Exercise aim
Pull every line that holds the word "icons" from the entries.
******
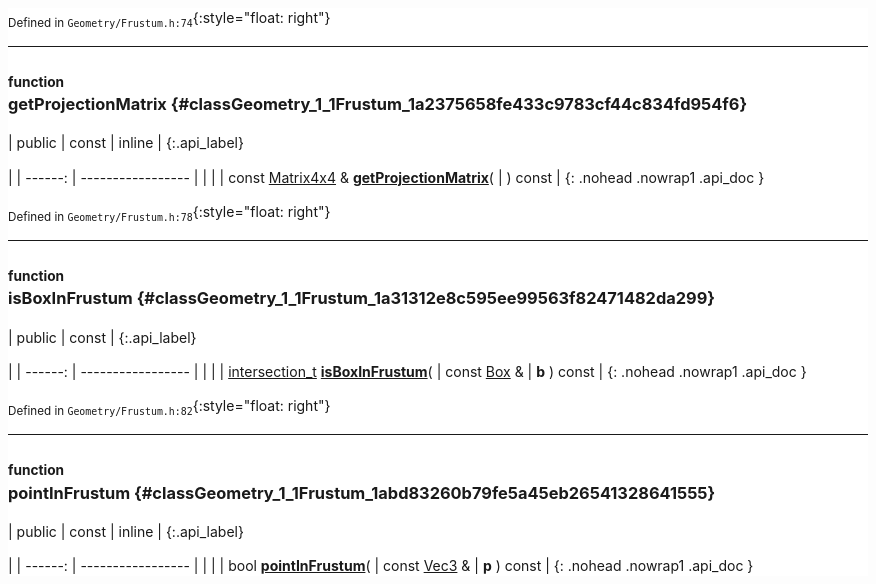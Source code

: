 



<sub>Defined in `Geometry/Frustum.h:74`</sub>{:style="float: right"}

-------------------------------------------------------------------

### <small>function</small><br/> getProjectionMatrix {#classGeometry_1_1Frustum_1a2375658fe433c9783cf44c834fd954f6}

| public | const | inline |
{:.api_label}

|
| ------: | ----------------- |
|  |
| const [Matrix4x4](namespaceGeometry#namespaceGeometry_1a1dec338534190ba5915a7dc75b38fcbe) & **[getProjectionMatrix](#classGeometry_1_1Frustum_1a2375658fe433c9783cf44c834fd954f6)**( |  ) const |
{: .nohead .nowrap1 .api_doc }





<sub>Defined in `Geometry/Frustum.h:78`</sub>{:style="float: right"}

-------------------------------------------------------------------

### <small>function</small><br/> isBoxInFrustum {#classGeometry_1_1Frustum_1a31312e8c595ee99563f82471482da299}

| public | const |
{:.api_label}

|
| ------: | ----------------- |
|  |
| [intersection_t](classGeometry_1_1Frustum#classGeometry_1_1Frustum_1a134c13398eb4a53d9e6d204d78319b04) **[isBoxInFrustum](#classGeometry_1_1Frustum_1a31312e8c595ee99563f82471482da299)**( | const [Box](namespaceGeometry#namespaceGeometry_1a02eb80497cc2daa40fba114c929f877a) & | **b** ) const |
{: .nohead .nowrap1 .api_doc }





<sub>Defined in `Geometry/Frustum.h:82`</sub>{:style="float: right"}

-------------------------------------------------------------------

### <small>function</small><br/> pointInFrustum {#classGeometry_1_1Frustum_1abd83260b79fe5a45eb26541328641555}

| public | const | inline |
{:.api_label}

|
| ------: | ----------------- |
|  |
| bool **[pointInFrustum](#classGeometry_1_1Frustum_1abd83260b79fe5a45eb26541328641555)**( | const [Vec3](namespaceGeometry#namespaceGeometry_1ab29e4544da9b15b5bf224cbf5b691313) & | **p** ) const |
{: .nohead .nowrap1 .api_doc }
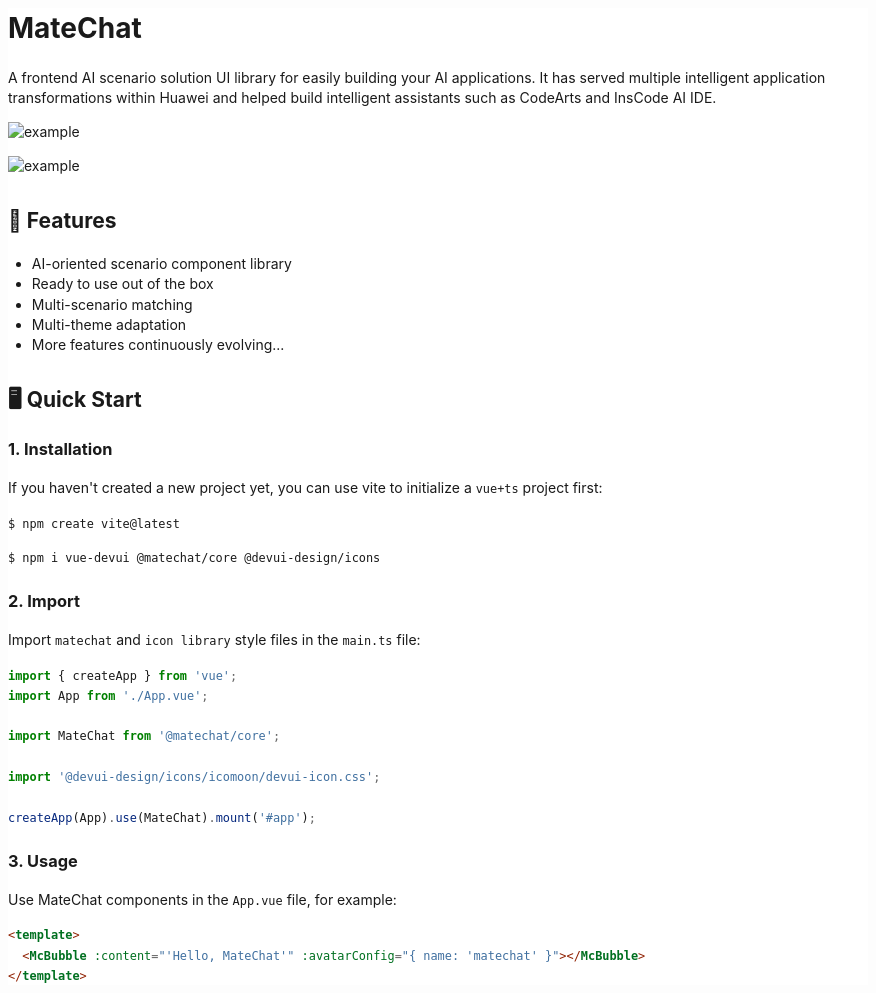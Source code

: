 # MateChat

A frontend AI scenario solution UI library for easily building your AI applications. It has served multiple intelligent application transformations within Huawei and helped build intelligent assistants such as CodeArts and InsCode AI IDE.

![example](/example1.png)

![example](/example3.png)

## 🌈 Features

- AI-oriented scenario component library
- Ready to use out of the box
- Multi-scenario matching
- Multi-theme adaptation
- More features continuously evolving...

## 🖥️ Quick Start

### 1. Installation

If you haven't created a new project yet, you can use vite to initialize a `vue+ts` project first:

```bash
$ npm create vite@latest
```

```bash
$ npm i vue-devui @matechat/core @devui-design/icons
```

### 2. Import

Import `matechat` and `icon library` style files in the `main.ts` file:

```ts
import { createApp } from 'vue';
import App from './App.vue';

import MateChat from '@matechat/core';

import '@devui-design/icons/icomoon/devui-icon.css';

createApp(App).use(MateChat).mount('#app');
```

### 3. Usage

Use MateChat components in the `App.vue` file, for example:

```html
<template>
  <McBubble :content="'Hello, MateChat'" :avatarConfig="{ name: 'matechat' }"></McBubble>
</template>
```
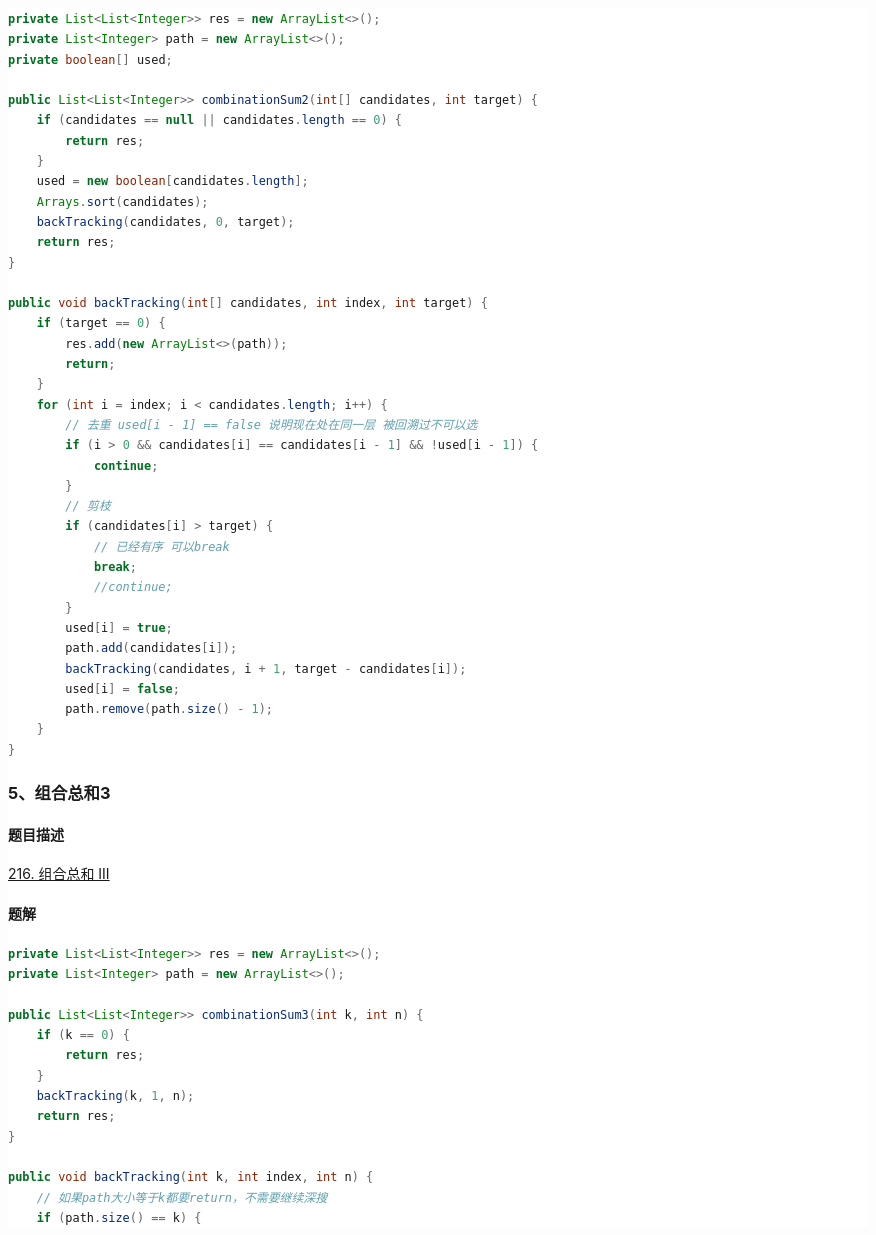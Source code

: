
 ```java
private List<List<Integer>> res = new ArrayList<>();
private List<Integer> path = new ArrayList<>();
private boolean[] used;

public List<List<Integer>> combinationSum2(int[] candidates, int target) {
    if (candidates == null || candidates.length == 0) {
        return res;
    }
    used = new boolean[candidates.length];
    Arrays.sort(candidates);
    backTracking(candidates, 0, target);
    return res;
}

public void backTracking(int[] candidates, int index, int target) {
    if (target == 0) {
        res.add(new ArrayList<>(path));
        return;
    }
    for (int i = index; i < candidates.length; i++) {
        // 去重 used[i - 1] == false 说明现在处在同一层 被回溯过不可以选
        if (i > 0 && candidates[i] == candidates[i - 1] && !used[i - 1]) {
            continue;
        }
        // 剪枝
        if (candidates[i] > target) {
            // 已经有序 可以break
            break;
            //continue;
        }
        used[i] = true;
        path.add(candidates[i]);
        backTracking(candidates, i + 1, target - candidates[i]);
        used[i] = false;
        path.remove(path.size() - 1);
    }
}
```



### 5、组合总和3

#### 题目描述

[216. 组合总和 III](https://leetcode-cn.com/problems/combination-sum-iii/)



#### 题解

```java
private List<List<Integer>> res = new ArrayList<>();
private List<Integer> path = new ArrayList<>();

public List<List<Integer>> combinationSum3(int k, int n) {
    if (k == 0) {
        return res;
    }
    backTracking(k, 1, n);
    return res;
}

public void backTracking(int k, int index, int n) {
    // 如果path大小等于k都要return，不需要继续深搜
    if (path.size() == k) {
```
******
Your solution
$ npm i vue-devui @matechat/core @devui-design/icons
import '@devui-design/icons/icomoon/devui-icon.css';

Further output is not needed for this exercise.